RECORDS FOR THE EXERCISE:
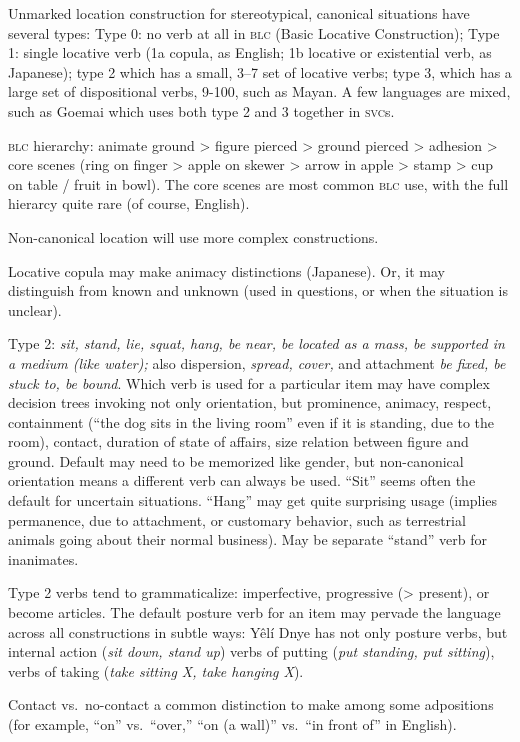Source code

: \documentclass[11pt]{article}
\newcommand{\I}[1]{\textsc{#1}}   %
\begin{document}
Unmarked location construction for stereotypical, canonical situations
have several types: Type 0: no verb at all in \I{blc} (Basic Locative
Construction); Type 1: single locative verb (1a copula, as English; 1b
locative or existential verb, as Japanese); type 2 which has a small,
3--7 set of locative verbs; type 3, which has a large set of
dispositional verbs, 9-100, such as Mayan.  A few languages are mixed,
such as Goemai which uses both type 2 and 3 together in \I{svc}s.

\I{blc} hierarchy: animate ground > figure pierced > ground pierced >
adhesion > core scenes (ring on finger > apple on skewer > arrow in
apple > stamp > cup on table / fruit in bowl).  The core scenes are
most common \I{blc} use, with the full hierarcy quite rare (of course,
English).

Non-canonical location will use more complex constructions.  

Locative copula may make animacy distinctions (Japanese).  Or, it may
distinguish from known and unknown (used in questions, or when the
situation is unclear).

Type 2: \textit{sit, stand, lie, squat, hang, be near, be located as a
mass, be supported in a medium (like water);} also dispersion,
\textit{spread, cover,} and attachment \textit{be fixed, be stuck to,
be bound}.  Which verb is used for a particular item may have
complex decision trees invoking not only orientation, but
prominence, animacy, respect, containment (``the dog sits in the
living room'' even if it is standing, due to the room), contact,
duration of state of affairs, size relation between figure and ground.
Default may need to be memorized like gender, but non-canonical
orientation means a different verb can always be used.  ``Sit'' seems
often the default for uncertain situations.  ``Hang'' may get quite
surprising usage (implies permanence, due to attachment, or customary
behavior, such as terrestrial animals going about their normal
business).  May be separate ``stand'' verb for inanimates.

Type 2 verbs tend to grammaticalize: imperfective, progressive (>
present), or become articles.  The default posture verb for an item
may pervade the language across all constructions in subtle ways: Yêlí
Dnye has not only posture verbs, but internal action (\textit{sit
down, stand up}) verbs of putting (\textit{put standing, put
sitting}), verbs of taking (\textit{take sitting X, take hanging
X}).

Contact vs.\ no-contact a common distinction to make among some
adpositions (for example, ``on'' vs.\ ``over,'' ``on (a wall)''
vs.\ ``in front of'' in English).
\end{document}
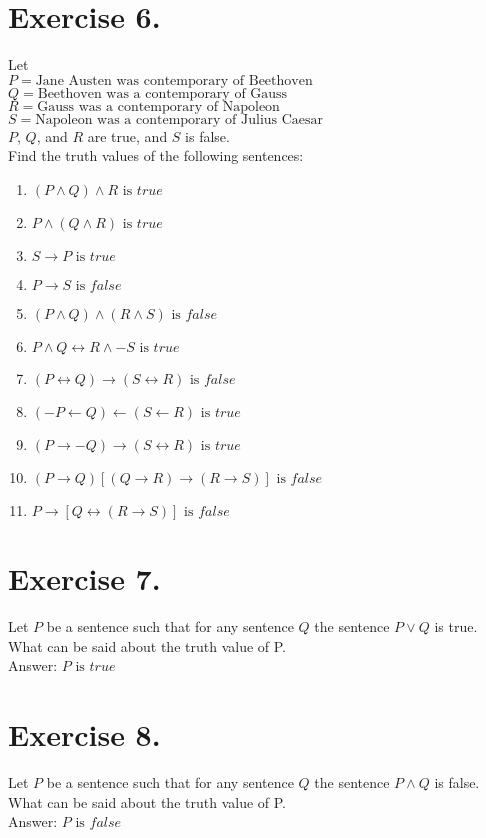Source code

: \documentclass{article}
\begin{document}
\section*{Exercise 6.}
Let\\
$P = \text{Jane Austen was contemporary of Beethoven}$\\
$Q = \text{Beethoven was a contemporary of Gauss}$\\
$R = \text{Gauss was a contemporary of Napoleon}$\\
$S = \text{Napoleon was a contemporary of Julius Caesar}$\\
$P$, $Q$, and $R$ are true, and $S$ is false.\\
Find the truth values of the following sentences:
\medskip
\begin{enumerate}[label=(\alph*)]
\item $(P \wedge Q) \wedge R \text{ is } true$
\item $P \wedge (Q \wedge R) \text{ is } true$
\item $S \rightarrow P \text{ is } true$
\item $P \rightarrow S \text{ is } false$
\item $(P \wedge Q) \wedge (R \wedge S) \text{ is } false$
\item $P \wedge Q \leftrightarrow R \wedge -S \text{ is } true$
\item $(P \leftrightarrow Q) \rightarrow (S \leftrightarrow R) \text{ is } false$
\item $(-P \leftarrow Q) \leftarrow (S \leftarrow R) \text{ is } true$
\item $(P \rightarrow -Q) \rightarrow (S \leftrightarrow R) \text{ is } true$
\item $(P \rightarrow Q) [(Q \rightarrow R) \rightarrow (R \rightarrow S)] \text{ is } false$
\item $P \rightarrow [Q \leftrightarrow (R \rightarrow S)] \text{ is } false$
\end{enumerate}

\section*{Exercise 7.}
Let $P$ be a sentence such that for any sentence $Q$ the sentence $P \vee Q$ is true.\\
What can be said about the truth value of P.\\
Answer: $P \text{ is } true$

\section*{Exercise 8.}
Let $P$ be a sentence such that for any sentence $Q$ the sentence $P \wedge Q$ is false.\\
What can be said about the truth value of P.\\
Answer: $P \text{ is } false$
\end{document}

EXERCISE:
Emit the lines of the material exactly, from its first line to the line containing "locative or existential", inclusive; leave every picture out.

ANSWER FOR THIS EXERCISE:
Source code

: \documentclass[11pt]{article}
\newcommand{\I}[1]{\textsc{#1}}   %
\begin{document}
Unmarked location construction for stereotypical, canonical situations
have several types: Type 0: no verb at all in \I{blc} (Basic Locative
Construction); Type 1: single locative verb (1a copula, as English; 1b
locative or existential verb, as Japanese); type 2 which has a small,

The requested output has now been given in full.